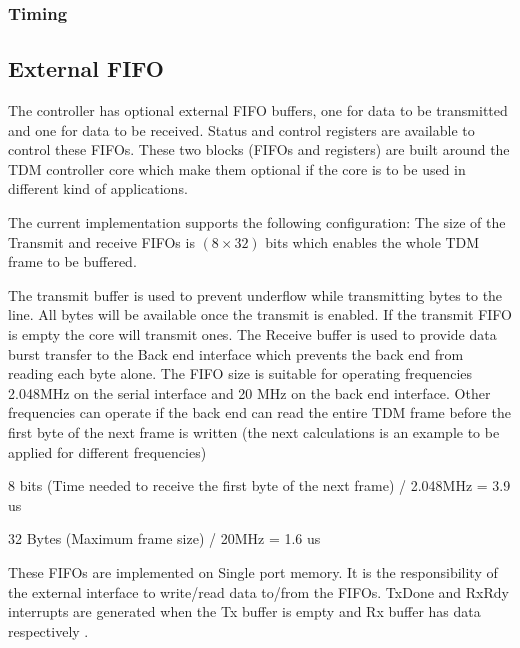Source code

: \documentclass[a4paper,11pt]{article}
\begin{document}
\subsubsection{Timing}


\subsection{External FIFO}
The controller has optional external FIFO buffers, one for data to be transmitted and one for data to be received. Status and control registers are available to control these FIFOs. These two blocks (FIFOs and registers) are  built around the TDM controller core which make them optional if the core is to be used in different kind of applications.

The current implementation supports the following configuration: 
The size of the Transmit and receive FIFOs is $(8\times 32)$ bits which enables the whole TDM frame to be buffered.

The transmit buffer is used to prevent underflow while transmitting bytes to the line. All bytes will be available once the transmit is enabled. If the transmit FIFO is empty the core will transmit ones. The Receive buffer is used to provide data burst transfer to the Back end interface which prevents the back end from reading each byte alone. The FIFO size is suitable for operating frequencies 2.048MHz on the serial interface and 20 MHz on the back end interface. Other frequencies can operate if the back end can read the entire TDM frame before the first byte of the next frame is written (the next calculations is an example to be applied for different frequencies)

8 bits (Time needed to receive the first byte of the next frame) / 2.048MHz = 3.9 us

32 Bytes (Maximum frame size) / 20MHz = 1.6 us

These FIFOs are implemented on Single port memory. It is the responsibility of the external interface to write/read data to/from the FIFOs. TxDone and RxRdy interrupts are generated when the Tx buffer is empty and Rx buffer has data respectively .
\end{document}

■ **Task description**
Give the data again exactly as written, with all pictures left out.

■ **Output of the task**
Source code

: \documentclass[a4paper,11pt]{article}
\begin{document}
\subsubsection{Timing}


\subsection{External FIFO}
The controller has optional external FIFO buffers, one for data to be transmitted and one for data to be received. Status and control registers are available to control these FIFOs. These two blocks (FIFOs and registers) are  built around the TDM controller core which make them optional if the core is to be used in different kind of applications.

The current implementation supports the following configuration: 
The size of the Transmit and receive FIFOs is $(8\times 32)$ bits which enables the whole TDM frame to be buffered.

The transmit buffer is used to prevent underflow while transmitting bytes to the line. All bytes will be available once the transmit is enabled. If the transmit FIFO is empty the core will transmit ones. The Receive buffer is used to provide data burst transfer to the Back end interface which prevents the back end from reading each byte alone. The FIFO size is suitable for operating frequencies 2.048MHz on the serial interface and 20 MHz on the back end interface. Other frequencies can operate if the back end can read the entire TDM frame before the first byte of the next frame is written (the next calculations is an example to be applied for different frequencies)

8 bits (Time needed to receive the first byte of the next frame) / 2.048MHz = 3.9 us

32 Bytes (Maximum frame size) / 20MHz = 1.6 us

These FIFOs are implemented on Single port memory. It is the responsibility of the external interface to write/read data to/from the FIFOs. TxDone and RxRdy interrupts are generated when the Tx buffer is empty and Rx buffer has data respectively .
\end{document}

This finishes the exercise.